Cela nous amène à 2022, avec Bergame (et Brescia) Capitale italienne de la culture 2023 à portée de main: aux 3,2 millions investis, principalement par la région Lombardie, pour la rénovation des espaces verts et des salles intérieures, s’ajouteront d’autres sommes jusqu’à atteindre 7 millions d’ici à 2023. Le vote du conseil municipal de lundi s’inscrit dans ce contexte. Avec un autre élément: la donation de Mario Scaglia, l’une des plus importantes collections numismatiques au monde, à la Fondation (et non à la municipalité) qui obligera l’Académie à l’exposer, introduisant ainsi un nouveau changement dans le parcours de l’exposition.

Nous aurons donc, dit L’Eco di Bergamo, une Académie de Carrare avec moins d’espaces d’exposition, un parc rénové (qui portera le nom de PwC, société de conseil et partenaire de la fondation, bien que l’argent pour le rénover provienne en grande partie de la Région) avec un bar/restaurant et une boutique, qu’il sera possible de parcourir même sans entrer dans l’Académie de Carrare. Il y aura plus d’espace pour les expositions temporaires (également lié au déménagement du Gamec dans le hall sportif voisin), et plus d’espace pour l’histoire des donateurs passés et, bien sûr, contemporains.

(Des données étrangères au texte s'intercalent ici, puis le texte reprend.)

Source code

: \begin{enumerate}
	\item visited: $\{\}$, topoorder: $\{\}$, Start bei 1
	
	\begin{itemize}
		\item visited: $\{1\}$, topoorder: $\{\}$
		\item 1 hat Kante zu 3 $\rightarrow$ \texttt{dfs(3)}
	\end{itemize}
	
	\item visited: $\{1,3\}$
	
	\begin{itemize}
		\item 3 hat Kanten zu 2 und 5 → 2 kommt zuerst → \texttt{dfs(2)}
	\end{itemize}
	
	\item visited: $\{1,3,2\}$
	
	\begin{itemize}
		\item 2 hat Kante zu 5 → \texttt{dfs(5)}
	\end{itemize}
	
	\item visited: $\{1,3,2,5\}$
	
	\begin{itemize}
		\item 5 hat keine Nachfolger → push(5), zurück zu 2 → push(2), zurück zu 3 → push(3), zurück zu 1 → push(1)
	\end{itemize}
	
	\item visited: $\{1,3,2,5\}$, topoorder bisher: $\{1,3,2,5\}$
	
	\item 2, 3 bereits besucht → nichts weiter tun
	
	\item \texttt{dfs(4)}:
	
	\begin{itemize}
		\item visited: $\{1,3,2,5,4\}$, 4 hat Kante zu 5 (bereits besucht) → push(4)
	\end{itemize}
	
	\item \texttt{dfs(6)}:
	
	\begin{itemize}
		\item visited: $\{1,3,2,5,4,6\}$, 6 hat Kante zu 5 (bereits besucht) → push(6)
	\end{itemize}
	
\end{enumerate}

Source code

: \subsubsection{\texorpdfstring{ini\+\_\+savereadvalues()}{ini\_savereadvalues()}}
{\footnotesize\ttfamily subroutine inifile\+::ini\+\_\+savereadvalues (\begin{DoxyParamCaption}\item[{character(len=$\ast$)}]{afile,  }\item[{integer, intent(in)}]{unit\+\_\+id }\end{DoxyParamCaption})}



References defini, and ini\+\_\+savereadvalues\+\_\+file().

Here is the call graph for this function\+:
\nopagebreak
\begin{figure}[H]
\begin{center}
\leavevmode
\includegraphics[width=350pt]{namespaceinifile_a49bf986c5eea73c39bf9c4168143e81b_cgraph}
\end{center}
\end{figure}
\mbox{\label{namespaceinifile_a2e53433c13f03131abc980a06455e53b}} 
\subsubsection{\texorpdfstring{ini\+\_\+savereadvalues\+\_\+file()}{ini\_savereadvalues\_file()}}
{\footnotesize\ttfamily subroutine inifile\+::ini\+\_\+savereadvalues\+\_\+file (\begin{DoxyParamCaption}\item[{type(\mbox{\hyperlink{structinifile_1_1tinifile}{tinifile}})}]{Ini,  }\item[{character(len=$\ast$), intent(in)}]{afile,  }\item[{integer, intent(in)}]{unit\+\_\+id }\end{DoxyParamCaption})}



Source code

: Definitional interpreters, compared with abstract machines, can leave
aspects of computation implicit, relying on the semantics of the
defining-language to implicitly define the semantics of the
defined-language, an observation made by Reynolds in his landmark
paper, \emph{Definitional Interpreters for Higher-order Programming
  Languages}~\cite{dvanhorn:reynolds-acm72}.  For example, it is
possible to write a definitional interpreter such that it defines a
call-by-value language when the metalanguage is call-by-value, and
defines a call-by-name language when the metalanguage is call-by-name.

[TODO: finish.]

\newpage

En ce qui concerne la gouvernance, peu de choses changent: le maire reste le président et le conseil d’administration est toujours composé d’une majorité de représentants d’entreprises et d’organisations privées (un cas très rare dans les fondations culturelles italiennes à capitaux publics): Simplement, avec la dissolution du conseil d’administration (qui avait entre autres la possibilité de dissoudre la fondation), et la possibilité pour le conseil de choisir lui-même les critères selon lesquels on peut devenir partenaire de la fondation (et donc exprimer un membre du conseil lui-même), le travail de la direction de Carrara sera moins contrôlé. Quelque chose, en quelque sorte, dans la continuité des intentions du maire-président qui , déjà en 2016, répondait aux premières critiques en s’en lavant les mains ("est-il possible que les 75 signataires n’aient pas réalisé que la gestion de la Carrare était confiée à une fondation composée d’une majorité de personnes privées ?) et assure maintenant, pour justifier la modification du statut, que “les parties publiques et privées ne sont jamais entrées en conflit et que les choix ont toujours été unanimes”. Ce qui est curieux, puisque les deux parties ont des intérêts différents: le partenaire privé a besoin, à juste titre, d’un retour d’image ou économique du sponsoring, tandis que la partie publique doit garantir la meilleure jouissance possible pour les citoyens.

Mais même cette “unanimité” se retrouve dans de nombreuses fondations italiennes public-privé à ce stade de l’histoire. Ce qui est moins fréquent, en revanche, c’est le débat citoyen sur ces choix. À Bergame, ce débat existe et se poursuivra: la commission a organisé une assemblée publique le 10 juin, en invitant la direction de la fondation et l’administration.